What to work on
All lines in the records below that hold "approach" are to be shown.

Recorded information
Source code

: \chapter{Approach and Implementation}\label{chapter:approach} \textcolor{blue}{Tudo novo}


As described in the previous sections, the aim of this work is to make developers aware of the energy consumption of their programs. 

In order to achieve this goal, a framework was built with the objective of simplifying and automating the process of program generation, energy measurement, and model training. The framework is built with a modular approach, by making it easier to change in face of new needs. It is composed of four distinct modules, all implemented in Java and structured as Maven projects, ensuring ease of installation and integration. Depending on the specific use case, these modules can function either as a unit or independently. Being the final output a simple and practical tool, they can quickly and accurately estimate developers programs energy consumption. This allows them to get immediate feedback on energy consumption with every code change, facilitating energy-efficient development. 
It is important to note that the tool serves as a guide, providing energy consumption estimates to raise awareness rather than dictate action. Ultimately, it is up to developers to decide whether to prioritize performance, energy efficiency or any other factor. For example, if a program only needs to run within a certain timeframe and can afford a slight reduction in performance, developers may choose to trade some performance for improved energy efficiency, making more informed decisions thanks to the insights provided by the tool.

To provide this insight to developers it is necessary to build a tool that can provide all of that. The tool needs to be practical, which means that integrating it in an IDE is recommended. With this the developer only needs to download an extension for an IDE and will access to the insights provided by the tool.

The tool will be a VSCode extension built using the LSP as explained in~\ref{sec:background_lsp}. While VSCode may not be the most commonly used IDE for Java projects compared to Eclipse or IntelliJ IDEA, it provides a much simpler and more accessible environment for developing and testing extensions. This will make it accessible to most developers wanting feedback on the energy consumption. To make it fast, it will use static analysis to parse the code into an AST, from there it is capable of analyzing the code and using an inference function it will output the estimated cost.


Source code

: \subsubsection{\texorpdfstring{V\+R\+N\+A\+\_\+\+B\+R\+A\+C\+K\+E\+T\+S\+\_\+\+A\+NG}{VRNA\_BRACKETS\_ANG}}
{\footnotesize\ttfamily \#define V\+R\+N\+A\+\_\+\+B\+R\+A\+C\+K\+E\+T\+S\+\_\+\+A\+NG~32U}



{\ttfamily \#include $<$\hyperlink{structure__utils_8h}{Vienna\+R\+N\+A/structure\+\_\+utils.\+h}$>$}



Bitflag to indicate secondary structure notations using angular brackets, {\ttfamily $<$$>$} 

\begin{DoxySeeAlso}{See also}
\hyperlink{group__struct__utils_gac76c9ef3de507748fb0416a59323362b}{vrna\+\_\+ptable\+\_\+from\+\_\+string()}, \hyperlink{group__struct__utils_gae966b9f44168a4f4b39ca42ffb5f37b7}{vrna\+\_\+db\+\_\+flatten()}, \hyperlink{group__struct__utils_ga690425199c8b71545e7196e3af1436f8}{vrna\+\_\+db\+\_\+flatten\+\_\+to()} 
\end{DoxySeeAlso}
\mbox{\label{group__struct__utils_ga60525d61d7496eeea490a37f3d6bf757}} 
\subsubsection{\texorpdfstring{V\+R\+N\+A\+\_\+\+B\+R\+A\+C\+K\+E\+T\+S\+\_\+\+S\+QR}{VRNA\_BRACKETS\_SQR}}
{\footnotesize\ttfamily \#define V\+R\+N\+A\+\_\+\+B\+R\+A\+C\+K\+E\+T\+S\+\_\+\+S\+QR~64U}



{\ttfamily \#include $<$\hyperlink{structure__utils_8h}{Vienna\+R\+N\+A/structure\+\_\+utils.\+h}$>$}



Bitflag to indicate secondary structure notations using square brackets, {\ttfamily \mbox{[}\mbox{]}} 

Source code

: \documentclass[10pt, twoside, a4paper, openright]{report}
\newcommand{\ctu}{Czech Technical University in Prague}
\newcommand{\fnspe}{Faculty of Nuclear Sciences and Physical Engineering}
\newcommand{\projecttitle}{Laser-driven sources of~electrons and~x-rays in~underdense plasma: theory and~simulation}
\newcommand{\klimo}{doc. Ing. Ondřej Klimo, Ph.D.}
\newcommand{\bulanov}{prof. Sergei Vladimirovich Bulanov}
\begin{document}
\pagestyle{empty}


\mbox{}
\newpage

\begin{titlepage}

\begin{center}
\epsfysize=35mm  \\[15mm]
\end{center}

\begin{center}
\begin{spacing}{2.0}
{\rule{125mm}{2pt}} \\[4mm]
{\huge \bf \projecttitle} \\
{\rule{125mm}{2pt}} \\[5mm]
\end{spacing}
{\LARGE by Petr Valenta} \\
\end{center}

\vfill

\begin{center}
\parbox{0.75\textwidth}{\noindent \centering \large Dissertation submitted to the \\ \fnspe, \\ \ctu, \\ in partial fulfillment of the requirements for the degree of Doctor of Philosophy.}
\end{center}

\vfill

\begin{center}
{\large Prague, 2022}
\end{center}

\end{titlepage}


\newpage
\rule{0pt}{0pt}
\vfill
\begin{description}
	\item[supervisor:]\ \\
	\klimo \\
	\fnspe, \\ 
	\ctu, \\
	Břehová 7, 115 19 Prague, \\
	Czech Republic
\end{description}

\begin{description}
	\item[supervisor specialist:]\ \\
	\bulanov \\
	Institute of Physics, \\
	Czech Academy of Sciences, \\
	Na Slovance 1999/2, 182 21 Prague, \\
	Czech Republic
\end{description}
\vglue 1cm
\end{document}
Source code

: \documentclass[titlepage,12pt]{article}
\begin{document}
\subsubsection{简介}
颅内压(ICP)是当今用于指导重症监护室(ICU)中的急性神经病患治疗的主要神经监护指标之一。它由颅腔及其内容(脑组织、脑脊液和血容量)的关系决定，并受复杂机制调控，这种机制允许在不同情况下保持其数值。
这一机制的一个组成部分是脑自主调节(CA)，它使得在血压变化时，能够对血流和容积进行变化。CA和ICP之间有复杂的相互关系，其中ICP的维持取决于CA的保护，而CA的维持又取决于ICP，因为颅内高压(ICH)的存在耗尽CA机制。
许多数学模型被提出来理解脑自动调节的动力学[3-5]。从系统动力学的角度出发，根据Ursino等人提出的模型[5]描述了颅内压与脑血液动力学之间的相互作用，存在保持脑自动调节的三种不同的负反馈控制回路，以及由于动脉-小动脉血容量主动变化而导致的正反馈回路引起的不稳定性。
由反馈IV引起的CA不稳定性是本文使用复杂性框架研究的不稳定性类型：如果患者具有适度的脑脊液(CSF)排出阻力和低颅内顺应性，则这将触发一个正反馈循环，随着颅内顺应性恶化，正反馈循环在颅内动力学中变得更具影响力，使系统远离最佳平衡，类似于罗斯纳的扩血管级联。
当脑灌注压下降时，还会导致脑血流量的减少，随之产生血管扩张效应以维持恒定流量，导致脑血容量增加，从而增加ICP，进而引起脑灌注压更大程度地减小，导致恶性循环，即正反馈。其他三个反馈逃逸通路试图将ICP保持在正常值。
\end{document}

Answer for this exercise
: \chapter{Approach and Implementation}\label{chapter:approach} \textcolor{blue}{Tudo novo}
In order to achieve this goal, a framework was built with the objective of simplifying and automating the process of program generation, energy measurement, and model training. The framework is built with a modular approach, by making it easier to change in face of new needs. It is composed of four distinct modules, all implemented in Java and structured as Maven projects, ensuring ease of installation and integration. Depending on the specific use case, these modules can function either as a unit or independently. Being the final output a simple and practical tool, they can quickly and accurately estimate developers programs energy consumption. This allows them to get immediate feedback on energy consumption with every code change, facilitating energy-efficient development. 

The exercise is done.